For the data below, restate word for word only the lines from the line containing "- 🎓 Cursando ADS na UEMA" through the line containing "## 🎯 Foco Atual", both ends included.

━━━━━━━━━━━━━━━━━━━━━━━━━━━━━━

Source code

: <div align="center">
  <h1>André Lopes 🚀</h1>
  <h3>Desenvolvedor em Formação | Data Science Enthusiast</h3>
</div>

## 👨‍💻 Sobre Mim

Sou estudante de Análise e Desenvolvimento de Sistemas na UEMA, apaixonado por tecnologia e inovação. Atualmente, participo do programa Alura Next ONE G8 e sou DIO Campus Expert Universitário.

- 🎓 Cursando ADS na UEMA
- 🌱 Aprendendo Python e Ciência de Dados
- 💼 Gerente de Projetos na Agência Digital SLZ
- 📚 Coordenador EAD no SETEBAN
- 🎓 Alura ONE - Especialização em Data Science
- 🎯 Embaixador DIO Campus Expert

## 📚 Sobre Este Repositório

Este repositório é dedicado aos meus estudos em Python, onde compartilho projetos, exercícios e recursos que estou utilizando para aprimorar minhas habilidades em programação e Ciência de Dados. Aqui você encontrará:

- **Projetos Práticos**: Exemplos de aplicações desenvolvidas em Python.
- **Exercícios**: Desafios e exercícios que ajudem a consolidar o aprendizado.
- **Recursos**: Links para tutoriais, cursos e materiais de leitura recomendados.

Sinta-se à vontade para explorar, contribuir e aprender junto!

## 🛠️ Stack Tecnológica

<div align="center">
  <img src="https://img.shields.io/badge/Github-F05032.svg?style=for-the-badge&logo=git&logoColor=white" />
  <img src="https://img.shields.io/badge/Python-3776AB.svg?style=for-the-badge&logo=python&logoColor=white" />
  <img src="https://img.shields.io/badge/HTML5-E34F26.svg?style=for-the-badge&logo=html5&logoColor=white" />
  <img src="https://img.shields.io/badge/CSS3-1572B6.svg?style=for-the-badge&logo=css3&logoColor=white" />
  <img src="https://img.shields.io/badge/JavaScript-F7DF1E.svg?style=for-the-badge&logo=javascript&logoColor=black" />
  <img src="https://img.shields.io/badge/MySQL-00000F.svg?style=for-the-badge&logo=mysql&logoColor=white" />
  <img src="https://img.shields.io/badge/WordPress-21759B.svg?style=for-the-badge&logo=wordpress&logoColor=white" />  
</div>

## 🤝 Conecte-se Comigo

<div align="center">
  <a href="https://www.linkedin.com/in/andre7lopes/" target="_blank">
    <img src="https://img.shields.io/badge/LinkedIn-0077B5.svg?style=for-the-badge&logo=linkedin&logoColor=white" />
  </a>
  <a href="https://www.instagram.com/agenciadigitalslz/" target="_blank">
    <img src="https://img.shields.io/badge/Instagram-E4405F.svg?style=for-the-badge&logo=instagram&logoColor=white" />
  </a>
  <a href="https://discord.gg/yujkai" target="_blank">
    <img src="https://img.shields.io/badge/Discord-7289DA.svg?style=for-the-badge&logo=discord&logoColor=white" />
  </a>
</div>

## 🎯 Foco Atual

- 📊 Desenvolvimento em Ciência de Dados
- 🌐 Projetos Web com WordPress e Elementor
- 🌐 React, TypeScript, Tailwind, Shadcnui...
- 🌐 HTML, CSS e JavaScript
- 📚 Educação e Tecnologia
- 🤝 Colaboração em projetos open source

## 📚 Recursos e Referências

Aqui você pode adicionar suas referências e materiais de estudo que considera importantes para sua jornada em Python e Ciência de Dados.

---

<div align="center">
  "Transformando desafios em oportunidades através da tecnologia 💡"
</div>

━━━━━━━━━━━━━━━━━━━━━━━━━━━━━━

Completed exercise:
- 🎓 Cursando ADS na UEMA
- 🌱 Aprendendo Python e Ciência de Dados
- 💼 Gerente de Projetos na Agência Digital SLZ
- 📚 Coordenador EAD no SETEBAN
- 🎓 Alura ONE - Especialização em Data Science
- 🎯 Embaixador DIO Campus Expert

## 📚 Sobre Este Repositório

Este repositório é dedicado aos meus estudos em Python, onde compartilho projetos, exercícios e recursos que estou utilizando para aprimorar minhas habilidades em programação e Ciência de Dados. Aqui você encontrará:

- **Projetos Práticos**: Exemplos de aplicações desenvolvidas em Python.
- **Exercícios**: Desafios e exercícios que ajudem a consolidar o aprendizado.
- **Recursos**: Links para tutoriais, cursos e materiais de leitura recomendados.

Sinta-se à vontade para explorar, contribuir e aprender junto!

## 🛠️ Stack Tecnológica

<div align="center">
  <img src="https://img.shields.io/badge/Github-F05032.svg?style=for-the-badge&logo=git&logoColor=white" />
  <img src="https://img.shields.io/badge/Python-3776AB.svg?style=for-the-badge&logo=python&logoColor=white" />
  <img src="https://img.shields.io/badge/HTML5-E34F26.svg?style=for-the-badge&logo=html5&logoColor=white" />
  <img src="https://img.shields.io/badge/CSS3-1572B6.svg?style=for-the-badge&logo=css3&logoColor=white" />
  <img src="https://img.shields.io/badge/JavaScript-F7DF1E.svg?style=for-the-badge&logo=javascript&logoColor=black" />
  <img src="https://img.shields.io/badge/MySQL-00000F.svg?style=for-the-badge&logo=mysql&logoColor=white" />
  <img src="https://img.shields.io/badge/WordPress-21759B.svg?style=for-the-badge&logo=wordpress&logoColor=white" />  
</div>

## 🤝 Conecte-se Comigo

<div align="center">
  <a href="https://www.linkedin.com/in/andre7lopes/" target="_blank">
    <img src="https://img.shields.io/badge/LinkedIn-0077B5.svg?style=for-the-badge&logo=linkedin&logoColor=white" />
  </a>
  <a href="https://www.instagram.com/agenciadigitalslz/" target="_blank">
    <img src="https://img.shields.io/badge/Instagram-E4405F.svg?style=for-the-badge&logo=instagram&logoColor=white" />
  </a>
  <a href="https://discord.gg/yujkai" target="_blank">
    <img src="https://img.shields.io/badge/Discord-7289DA.svg?style=for-the-badge&logo=discord&logoColor=white" />
  </a>
</div>

## 🎯 Foco Atual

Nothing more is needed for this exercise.